Devant l'air déçu de la fillette,il ajouta:
"Tu sais,mon taxi était plein,mais il y avait plusieurs hommes qui attendaient à la gare routière.Il sera certainement dans le prochain taxi.Ne t'inquiète pas."
Elle ne s'inquiétait pas,Fatiha,elle avait confiance en son père,elle était simplement impatiente de le voir ...et un peu aussi de voir les surprises qu'il ne manquait pas de ramener chaque été.L'an dernier,il lui avait offert une magnifique poupée qui faisait pâlir d'envie toutes ses copines.Les jouets étaient rares dans le village et souvent les pères qui revenaient préféraient des cadeaux plus utiles pour la maison ou qui pouvaient se vendre facilement.Son père,lui,avait toujours dans ses valises un petit quelque chose pour elle,rien que pour elle,inutile mais tellement précieux.Son frère se moquait d'elle,sa mère trouvait qu'il la gâtait trop.Seule sa grand-mère l'approuvait.Elle lui disait:
"Il me rappelle mon père,mais à une autre époque,on avait si peu de liberté!!!"

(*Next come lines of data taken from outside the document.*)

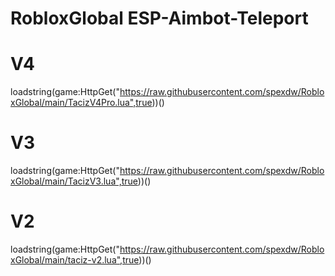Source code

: # RobloxGlobal ESP-Aimbot-Teleport

# V4
loadstring(game:HttpGet("https://raw.githubusercontent.com/spexdw/RobloxGlobal/main/TacizV4Pro.lua",true))()

# V3
loadstring(game:HttpGet("https://raw.githubusercontent.com/spexdw/RobloxGlobal/main/TacizV3.lua",true))()

# V2 
loadstring(game:HttpGet("https://raw.githubusercontent.com/spexdw/RobloxGlobal/main/taciz-v2.lua",true))()
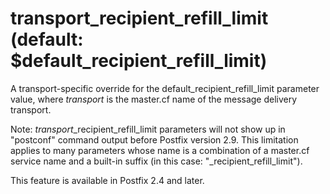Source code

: # transport_recipient_refill_limit (default: $default_recipient_refill_limit)
 A transport-specific override for the default\_recipient\_refill\_limit
parameter value, where *transport* is the master.cf name of
the message delivery transport. 


 Note: *transport*\_recipient\_refill\_limit parameters will
not show up in "postconf" command output before Postfix version
2.9. This limitation applies to many parameters whose name is a
combination of a master.cf service name and a built-in suffix (in
this case: "\_recipient\_refill\_limit"). 


 This feature is available in Postfix 2.4 and later.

    Fatiha retourna à la maison où sa mère s'affairait dans l'attente de l'arrivée de son mari.Cela faisait plusieurs jours qu'elle nettoyait la maison de fond en comble,lavait les tapis,sortaient matelas et coussins.Depuis quelques jours,elle s'affairait à la cuisine,préparant des gâteaux,des dattes,faisant sécher des herbes ou mariner des viandes.Depuis trois jours,elle s'occupait d'elle comme toutes les femmes du village dont l'époux devait arriver.Fatiha les voyait préparer des pâtes qu'elles s'appliquaient sur le corps,les cheveux,le visage.C'était l'occasion de réunions chez les unes et les autres,de chuchotements et de rires entre elles.Sa mère avait teint ses cheveux au henné,leur donnant un beau reflet roux,surtout au soleil.Elle s'était épilée le corps et le visage avec un mélange de sucre et de citron,elle avait agrandi son regard avec la poudre de khôl et dégageait un agréable parfum de rose et de fleur d'oranger.C'est vrai qu'elle était belle,Souad;pas très grande,elle était très blanche de peau avec des yeux presque verts,surtout quand elle était en colère.Elle s'était un peu arrondi ces dernières années,mais n'ayant eu que deux enfants,son corps était resté ferme et elle avait une démarche gracieuse dont les longues robes berbères qu'elle choisissait avec soin même lorsqu'elle travaillait à la maison ou aux champs accentuait le balancement et l'harmonie.Fatiha admirait sa mère et l'enviait,elle qui avait hérité de son père des cheveux et des yeux noirs et une peau mate.Elle avait aussi sa haute taille et son corps nerveux et sec.Sa dada lui disait qu'elle serait encore plus belle,adulte,et qu'elle vieillirait bien mieux,ce  dont Fatiha se fichait complètement.Vieillir?C'était loin,très loin,irréel.En attendant ,elle aurait bien aimé ressembler à sa mère,être moins grande,moins maigre,avoir des yeux clairs et le teint clair de sa mère qui était aussi pâle que la poupée que son père lui avait ramenée de France.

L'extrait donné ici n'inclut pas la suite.